O coletivo musical anteriormente conhecido como New Power Generation (NPG) que serviu como Príncipe’A banda de apoio de 1990 a 2013 e há muito tempo afiliada ao artista icônico está mudando seu nome para Minneapolis Sound All Star Band.
A mudança está acontecendo porque a capacidade do NPG de usar o nome da marca expirou e a Global Music Rights, a organização de direitos autorais que administra as músicas de Prince, não permite mais atos de tributo para executar conjuntos de seu material (embora o NPG se considere um “grupo legado”). Mas o grupo vê a mudança como uma oportunidade para focar em novas músicas, que planejam lançar este ano.
“Isso nos permite evoluir e expandir”, diz tecladista do NPG Morris Hayesque também atuou como diretor musical de Prince. “Parece que as comportas se abriram e há infinitas possibilidades diante de nós. A mudança de nome estava definitivamente atrasada. É muito libertador.”
Após a morte de Prince em 2016, os membros do coletivo adquiriram uma licença de cinco anos em 2017 para continuar usando o nome do Bremer Bank, que inicialmente administrava o patrimônio de Prince. A banda tentou estender a licença com o Comerica Bank, que então administrava o espólio, e com os atuais administradores, mas “os novos proprietários também transmitiram à banda que o espólio não iria mais licenciar o nome da marca assim que o prazo do contrato atual expirasse”, diz Jill Willisque administra a LLC que inclui vários membros da antiga New Power Generation, incluindo Hayes, o rapper/guitarrista Tony Mosley e o baixista Sonny Thompson e tinha licença para usar o nome da marca registrada. Willis também trabalhou com Prince, inclusive gerenciando-o de 1990-1993.
Desde 2022, o patrimônio de Prince é controlado igualmente por duas empresas: Prince Legacy LLC, que pertence a três meio-irmãos de Prince, juntamente com os conselheiros L. Londell McMillan e Charles Spicer; e Prince Oat Holdings LLC, que pertence à editora musical Primary Wave, que adquiriu as participações dos outros três meio-irmãos de Prince.
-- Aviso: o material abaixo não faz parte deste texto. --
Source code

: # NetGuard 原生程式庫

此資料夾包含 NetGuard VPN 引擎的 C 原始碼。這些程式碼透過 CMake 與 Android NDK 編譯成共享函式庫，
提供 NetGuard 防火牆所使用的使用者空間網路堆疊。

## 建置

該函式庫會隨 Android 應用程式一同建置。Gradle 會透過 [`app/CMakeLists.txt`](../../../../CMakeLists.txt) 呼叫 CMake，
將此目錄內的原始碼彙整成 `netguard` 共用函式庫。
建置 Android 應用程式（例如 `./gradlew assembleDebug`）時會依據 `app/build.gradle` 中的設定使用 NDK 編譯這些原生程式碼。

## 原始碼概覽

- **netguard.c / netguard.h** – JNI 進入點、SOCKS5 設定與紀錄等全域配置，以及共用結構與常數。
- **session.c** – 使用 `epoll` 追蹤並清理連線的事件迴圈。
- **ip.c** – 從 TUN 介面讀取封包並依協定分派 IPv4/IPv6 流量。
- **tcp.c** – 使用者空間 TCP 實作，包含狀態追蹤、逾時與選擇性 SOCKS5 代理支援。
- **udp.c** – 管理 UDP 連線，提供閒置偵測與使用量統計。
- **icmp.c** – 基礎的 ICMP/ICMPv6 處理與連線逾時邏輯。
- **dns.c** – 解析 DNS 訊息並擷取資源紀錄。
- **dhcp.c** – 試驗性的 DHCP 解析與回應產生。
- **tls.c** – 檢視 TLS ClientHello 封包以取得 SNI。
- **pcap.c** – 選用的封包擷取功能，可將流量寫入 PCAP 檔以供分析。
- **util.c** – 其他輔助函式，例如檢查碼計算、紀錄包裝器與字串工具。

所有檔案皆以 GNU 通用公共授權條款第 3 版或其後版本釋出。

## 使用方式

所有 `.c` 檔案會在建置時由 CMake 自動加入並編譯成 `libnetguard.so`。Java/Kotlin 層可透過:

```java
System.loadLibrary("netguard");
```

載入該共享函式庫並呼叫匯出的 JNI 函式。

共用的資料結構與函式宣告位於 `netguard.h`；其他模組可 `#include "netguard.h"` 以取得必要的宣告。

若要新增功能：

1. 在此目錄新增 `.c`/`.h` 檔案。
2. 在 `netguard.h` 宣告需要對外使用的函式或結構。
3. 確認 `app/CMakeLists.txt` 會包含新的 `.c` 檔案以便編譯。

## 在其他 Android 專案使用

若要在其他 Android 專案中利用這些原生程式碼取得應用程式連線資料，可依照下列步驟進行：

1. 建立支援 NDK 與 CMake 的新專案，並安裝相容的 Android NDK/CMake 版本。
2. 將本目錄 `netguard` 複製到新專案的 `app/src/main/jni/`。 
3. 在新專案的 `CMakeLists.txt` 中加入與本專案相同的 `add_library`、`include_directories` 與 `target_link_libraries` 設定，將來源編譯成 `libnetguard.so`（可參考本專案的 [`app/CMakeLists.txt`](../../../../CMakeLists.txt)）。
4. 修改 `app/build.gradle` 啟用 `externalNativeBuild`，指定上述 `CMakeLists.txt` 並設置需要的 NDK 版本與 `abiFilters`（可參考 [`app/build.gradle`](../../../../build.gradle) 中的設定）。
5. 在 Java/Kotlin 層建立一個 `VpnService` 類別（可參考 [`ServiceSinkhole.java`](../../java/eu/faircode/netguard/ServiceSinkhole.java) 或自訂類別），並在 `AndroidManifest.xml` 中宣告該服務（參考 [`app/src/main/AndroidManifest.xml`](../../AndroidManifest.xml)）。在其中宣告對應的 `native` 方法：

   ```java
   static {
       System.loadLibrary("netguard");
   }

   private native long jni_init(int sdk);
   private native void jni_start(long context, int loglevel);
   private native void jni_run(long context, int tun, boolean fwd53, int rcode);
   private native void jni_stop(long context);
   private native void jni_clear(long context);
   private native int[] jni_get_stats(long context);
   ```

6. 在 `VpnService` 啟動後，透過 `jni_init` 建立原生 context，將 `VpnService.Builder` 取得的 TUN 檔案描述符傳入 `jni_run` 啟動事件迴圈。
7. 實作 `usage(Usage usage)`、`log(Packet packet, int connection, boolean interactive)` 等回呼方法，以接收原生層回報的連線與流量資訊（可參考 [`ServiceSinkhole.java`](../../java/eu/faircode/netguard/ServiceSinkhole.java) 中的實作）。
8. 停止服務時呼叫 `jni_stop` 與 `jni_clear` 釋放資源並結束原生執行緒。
Nenhum dos dois respondeu a um pedido de comentário.
A banda deixou de usar o nome de marca registrada em 2022, mas continuou a tocar a música de Prince e frequentemente se autodenominava The Music of Prince, apresentando ex-membros da New Power Generation.
Além disso, o NPG continuou a usar o nome com a permissão do espólio de Prince quando se apresentava em conjunto com ou para o espólio, como a celebração anual de quatro dias de Paisley Park ou em um jogo do Minnesota Timberwolves em dezembro.
Criar um novo nome foi “um tanto assustador”, diz Hayes, “considerando como nos chamamos e que nos conecta a Prince, a cidade e o som que ele e outros criaram nos anos 80. Nosso empresário vinha mexendo nesse nome de vez em quando há alguns anos e todos nós nos reunimos nele no final. Sabíamos que queríamos algo que descrevesse perfeitamente nosso som e quem [and] o que somos. Somos uma parte definitiva da tapeçaria musical criada por Prince e queremos fazer parte da alma do som das Cidades Gêmeas.”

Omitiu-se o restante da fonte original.